Your instructions — From the records below, state how many lines include the word "central", giving only that number.

Segment Start: Source material

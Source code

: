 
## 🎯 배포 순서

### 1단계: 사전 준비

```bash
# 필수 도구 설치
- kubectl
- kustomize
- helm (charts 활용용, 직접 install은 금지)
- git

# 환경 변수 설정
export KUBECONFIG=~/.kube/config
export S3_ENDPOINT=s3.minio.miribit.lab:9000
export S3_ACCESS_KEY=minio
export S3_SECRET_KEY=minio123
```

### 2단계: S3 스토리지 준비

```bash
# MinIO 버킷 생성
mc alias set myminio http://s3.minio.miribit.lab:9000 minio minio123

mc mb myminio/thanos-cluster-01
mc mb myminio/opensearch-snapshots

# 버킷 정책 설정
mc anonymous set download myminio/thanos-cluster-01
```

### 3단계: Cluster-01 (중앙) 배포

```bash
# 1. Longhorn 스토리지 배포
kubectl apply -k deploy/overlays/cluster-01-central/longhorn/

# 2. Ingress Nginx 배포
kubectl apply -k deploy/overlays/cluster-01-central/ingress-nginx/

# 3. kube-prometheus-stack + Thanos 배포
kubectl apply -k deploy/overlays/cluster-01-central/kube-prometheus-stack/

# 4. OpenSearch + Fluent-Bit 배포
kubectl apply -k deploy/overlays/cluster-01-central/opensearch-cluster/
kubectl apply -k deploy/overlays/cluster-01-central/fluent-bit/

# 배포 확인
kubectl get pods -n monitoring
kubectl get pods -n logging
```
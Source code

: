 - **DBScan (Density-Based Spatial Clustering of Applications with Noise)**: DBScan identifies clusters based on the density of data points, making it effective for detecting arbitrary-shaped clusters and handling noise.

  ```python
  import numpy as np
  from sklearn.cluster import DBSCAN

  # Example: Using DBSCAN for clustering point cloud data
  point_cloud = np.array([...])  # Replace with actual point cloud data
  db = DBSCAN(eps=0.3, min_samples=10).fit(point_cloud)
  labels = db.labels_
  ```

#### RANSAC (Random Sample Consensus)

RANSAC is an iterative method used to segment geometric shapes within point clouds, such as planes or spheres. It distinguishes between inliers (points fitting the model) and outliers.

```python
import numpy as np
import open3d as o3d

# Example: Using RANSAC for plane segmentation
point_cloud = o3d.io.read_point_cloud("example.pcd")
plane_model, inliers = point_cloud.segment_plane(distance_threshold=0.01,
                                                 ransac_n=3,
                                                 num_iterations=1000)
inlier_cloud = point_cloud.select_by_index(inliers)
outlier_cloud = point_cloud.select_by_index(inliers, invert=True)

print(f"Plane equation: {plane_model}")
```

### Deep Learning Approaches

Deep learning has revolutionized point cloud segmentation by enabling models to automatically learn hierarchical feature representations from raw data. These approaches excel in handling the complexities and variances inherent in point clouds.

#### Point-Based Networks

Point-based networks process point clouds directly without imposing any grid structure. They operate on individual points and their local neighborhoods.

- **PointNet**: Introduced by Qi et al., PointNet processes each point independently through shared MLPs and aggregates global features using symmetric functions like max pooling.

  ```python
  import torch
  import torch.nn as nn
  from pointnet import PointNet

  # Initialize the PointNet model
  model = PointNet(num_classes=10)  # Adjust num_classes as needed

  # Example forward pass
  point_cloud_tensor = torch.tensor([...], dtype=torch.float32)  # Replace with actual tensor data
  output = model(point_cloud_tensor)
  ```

Segment End: Source material
Segment Start: Source material

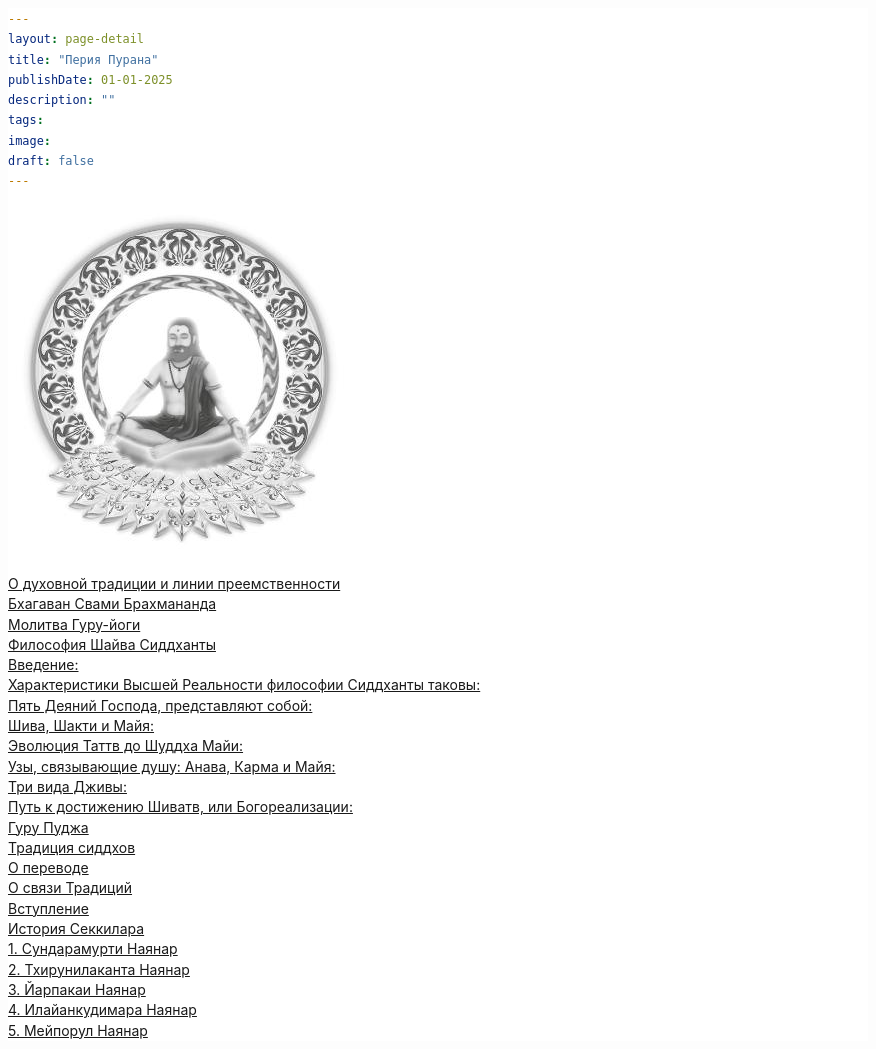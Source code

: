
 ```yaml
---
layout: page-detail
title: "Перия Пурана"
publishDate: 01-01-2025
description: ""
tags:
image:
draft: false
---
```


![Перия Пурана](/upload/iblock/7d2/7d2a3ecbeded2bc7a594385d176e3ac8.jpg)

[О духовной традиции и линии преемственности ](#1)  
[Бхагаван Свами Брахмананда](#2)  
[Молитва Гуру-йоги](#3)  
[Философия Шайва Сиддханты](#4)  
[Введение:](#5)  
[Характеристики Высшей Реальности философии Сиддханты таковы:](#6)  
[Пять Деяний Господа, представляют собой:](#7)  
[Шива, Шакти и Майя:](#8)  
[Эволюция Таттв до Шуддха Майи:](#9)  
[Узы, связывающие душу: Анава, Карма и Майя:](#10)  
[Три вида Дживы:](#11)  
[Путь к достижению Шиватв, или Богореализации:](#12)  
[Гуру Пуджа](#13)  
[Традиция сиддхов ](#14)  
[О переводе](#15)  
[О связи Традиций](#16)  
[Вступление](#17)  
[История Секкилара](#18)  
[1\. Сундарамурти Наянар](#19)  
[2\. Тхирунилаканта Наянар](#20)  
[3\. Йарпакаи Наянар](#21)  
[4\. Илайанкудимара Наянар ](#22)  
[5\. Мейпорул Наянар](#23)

Segment End: Source material

Exercise response — 5